Wacanaonline.com - Ketua Umum Partai Demokrat gus Harimurti Yudhoyono (AHY) menyampaikan alasan pihaknya menolak sistem proporsional tertutup. Menurutnya, sistem tersebut merampas hak rakyat dan demokrasi.
"Jangan sampai ada hak rakyat dalam kehidupan demokrasi ini yang dirampas. Jika terjadi pemilu tertutup, maka rakyat tidak bisa memilih langsung wakil-wakil rakyatnya. Padahal kita ingin semua menggunakan haknya dan tidak seperti membeli kucing dalam karung," kata AHY di Hotel Dharmawangsa, Minggu (8/1/2023).
Oleh sebab itu, AHY berharap sistem proporsional terbuka tetap dijalankan dengan demikian demokrasi berjalan dengan sehat.

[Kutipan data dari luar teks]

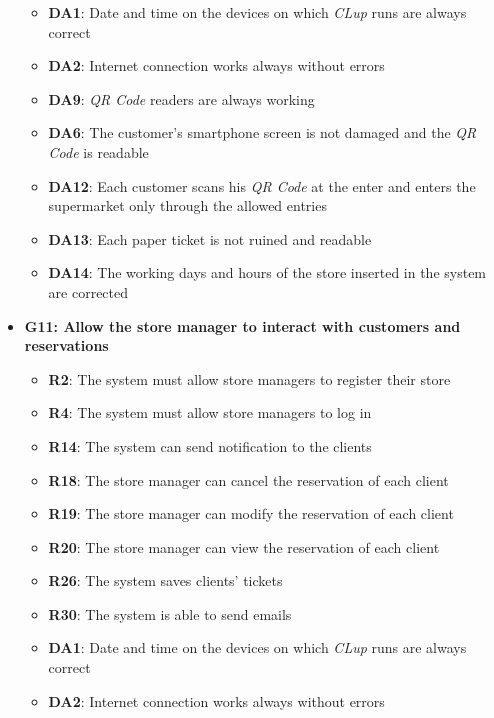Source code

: \documentclass{article}
\begin{document}
\begin{itemize}
\begin{itemize}
						\item {\bfseries DA1}: Date and time on the devices on which \emph{CLup} runs are always correct
						\item {\bfseries DA2}: Internet connection works always without errors
						\item {\bfseries DA9}: \emph{QR Code} readers are always working
						\item{\bfseries DA6}: The customer’s smartphone screen is not damaged and the \emph{QR Code} is readable
						\item {\bfseries DA12}: Each customer scans his \emph{QR Code} at the enter and enters the supermarket only through the allowed entries
						\item {\bfseries DA13}: Each paper ticket is not ruined and readable
						\item {\bfseries DA14}: The working days and hours of the store inserted in the system are corrected
					
					\end{itemize}
				\newpage
				\item {\bfseries G11: Allow the store manager to interact with customers and reservations}	

					\begin{itemize}
						\item {\bfseries R2}: The system must allow store managers to register their store
						\item {\bfseries R4}: The system must allow store managers to log in
						\item {\bfseries R14}: The system can send notification to the clients
						\item {\bfseries R18}: The store manager can cancel the reservation of each client
						\item {\bfseries R19}: The store manager can modify the reservation of each client
						\item {\bfseries R20}: The store manager can view the reservation of each client
						\item {\bfseries R26}: The system saves clients' tickets
						\item{\bfseries R30}: The system is able to send emails \\
		
						\item {\bfseries DA1}: Date and time on the devices on which \emph{CLup} runs are always correct
						\item {\bfseries DA2}: Internet connection works always without errors
						\newpage
		
					\end{itemize}

			\end{itemize}
\end{document}
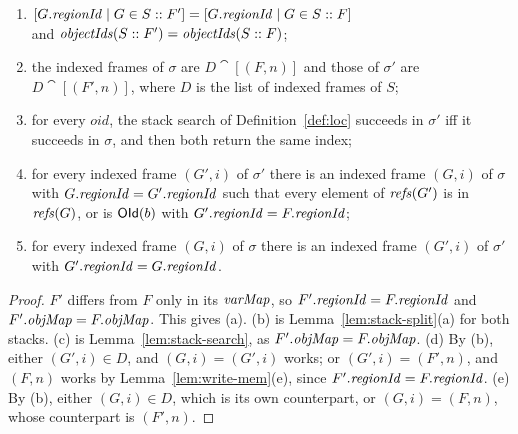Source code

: \begin{lemma}
\label{lem:merge-frames}
\begin{enumerate}[nosep,label=(\alph*)]
  \item $[G.\mathit{regionId} \mid G \in S :: F'] = [G.\mathit{regionId} \mid G \in S :: F]$
    \\
    and $\mathit{objectIds}(S :: F') = \mathit{objectIds}(S :: F)$; 
  \item the indexed frames of $\sigma$ are $D \cat [(F, n)]$ and those of $\sigma'$ are
    $D \cat [(F', n)]$, where $D$ is the list of indexed frames of $S$;
  \item for every $oid$, the stack search of Definition~\ref{def:loc} succeeds in $\sigma'$ iff it
    succeeds in $\sigma$, and then both return the same index;
  \item for every indexed frame $(G', i)$ of $\sigma'$ there is an indexed frame $(G, i)$ of $\sigma$
    with $G.\mathit{regionId} = G'.\mathit{regionId}$ such that every element of $\mathit{refs}(G')$ is in $\mathit{refs}(G)$, or is $\mathsf{OId}(b)$ with $G'.\mathit{regionId} = F.\mathit{regionId}$;
  \item for every indexed frame $(G, i)$ of $\sigma$ there is an indexed frame $(G', i)$ of $\sigma'$
    with $G'.\mathit{regionId} = G.\mathit{regionId}$.
\end{enumerate}
\end{lemma}
\begin{proof}
$F'$ differs from $F$ only in its $\mathit{varMap}$, so $F'.\mathit{regionId} = F.\mathit{regionId}$ and $F'.\mathit{objMap} = F.\mathit{objMap}$. This gives
(a). (b) is Lemma~\ref{lem:stack-split}(a) for both stacks. (c) is
Lemma~\ref{lem:stack-search}, as $F'.\mathit{objMap} = F.\mathit{objMap}$. (d) By (b), either $(G', i) \in D$, and $(G, i) = (G', i)$ works; or
$(G', i) = (F', n)$, and $(F, n)$ works by Lemma~\ref{lem:write-mem}(e), since $F'.\mathit{regionId} = F.\mathit{regionId}$.
(e) By (b), either $(G, i) \in D$, which is its own counterpart, or $(G, i) = (F, n)$, whose
counterpart is $(F', n)$.
\end{proof}

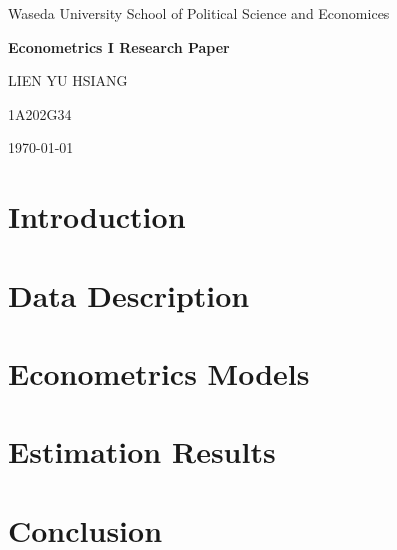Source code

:\documentclass{article}
\begin{document}
\begin{titlepage}
    \centering
    \vspace*{5cm}
    {\Large Waseda University School of Political Science and Economices}\par
    \vspace{1cm}
    {\LARGE \textbf{Econometrics I Research Paper}}\par
    \vspace{1cm}
    {\Large LIEN YU HSIANG}\par
    \vspace{1cm}
    {\Large 1A202G34}\par
    \vspace{1cm}
    {\Large \today}\par
    \vspace{2cm}
\end{titlepage}

\section{Introduction}
\section{Data Description}
\section{Econometrics Models}
\section{Estimation Results}
\section{Conclusion}
\end{document}
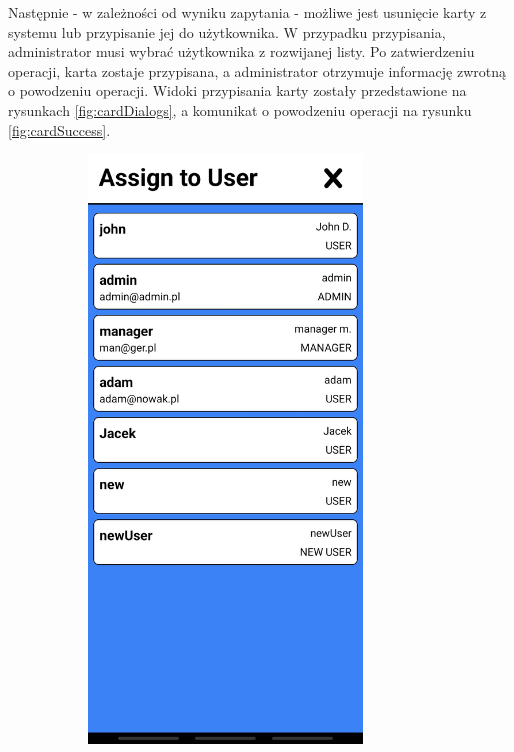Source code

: Następnie - w zależności od wyniku zapytania - możliwe jest usunięcie karty z systemu lub przypisanie jej do użytkownika. W przypadku przypisania, administrator musi wybrać użytkownika z rozwijanej listy. Po zatwierdzeniu operacji, karta zostaje przypisana, a administrator otrzymuje informację zwrotną o powodzeniu operacji. Widoki przypisania karty zostały przedstawione na rysunkach \ref{fig:cardDialogs}, a komunikat o powodzeniu operacji na rysunku \ref{fig:cardSuccess}.

\begin{figure}
    \centering
    \begin{subfigure}[b]{0.3\textwidth}
        \centering
        \includegraphics[width=0.8\textwidth, frame]{graf/mobile/userList.jpg}

\end{subfigure}
\end{figure}
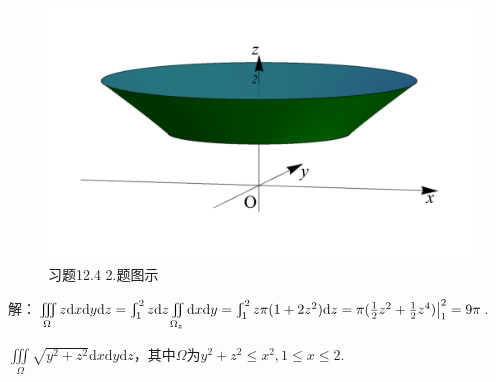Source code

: \documentclass[12pt,UTF8]{ctexart}
\newcommand{\Int}[4]{\varint\nolimits_{#1}^{#2}#3\mathrm d#4}
\newcommand{\varIInt}[4]{\iint\limits_{#1}#2\mathrm d#3\mathrm d#4}
\newcommand{\varIIInt}[5]{\iiint\limits_{#1}#2\mathrm d#3\mathrm d#4\mathrm d#5}
\begin{document}
\begin{enumerate}
\begin{figure}[H]
\begin{center}
\includegraphics[height=0.4\textheight]{Figures19/Fig12-4-2.pdf}
\end{center}
\caption{习题12.4 2.题图示}
\label{12-4-2}
\end{figure}

解：$\varIIInt{\Omega}zxyz=\Int12zz\varIInt{\Omega_z}{}xy=\Int12{z\pi(1+2z^2)}z=\pi(\frac12z^2+\frac12z^4)\big|_1^2=9\pi$.

$\varIIInt\Omega{\sqrt{y^2+z^2}}xyz$，其中$\Omega$为$y^2+z^2\leqslant x^2,1\leqslant x\leqslant2$.


\end{enumerate}
\end{document}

"Kita berharap sistem terbuka proporsional bisa tetap dijalankan sesuai dengan undang-undang yang berlaku hari ini, dan kita bisa menyambut demokrasi dengan seksama dan tentunya kita berharap berjalan dengan baik. Dengan proporsional terbuka, tentu kita berharap setiap kader politik punya ruang dan peluang yang adil," kata dia.
AHY menyebut sistem terbuka dapat memberikan keadilan bagi para kader dan juga caleg yang akan maju Pileg.
"Jangan sampai mereka berjibaku, berusaha berjuang untuk dapat suara, kemudian rontok semangatnya karena berubah sistem, dan kami ingin yang terbaiklah, bawa aspirasi masyarakat luas," pungkas Ketum Partai Demokrat tersebut.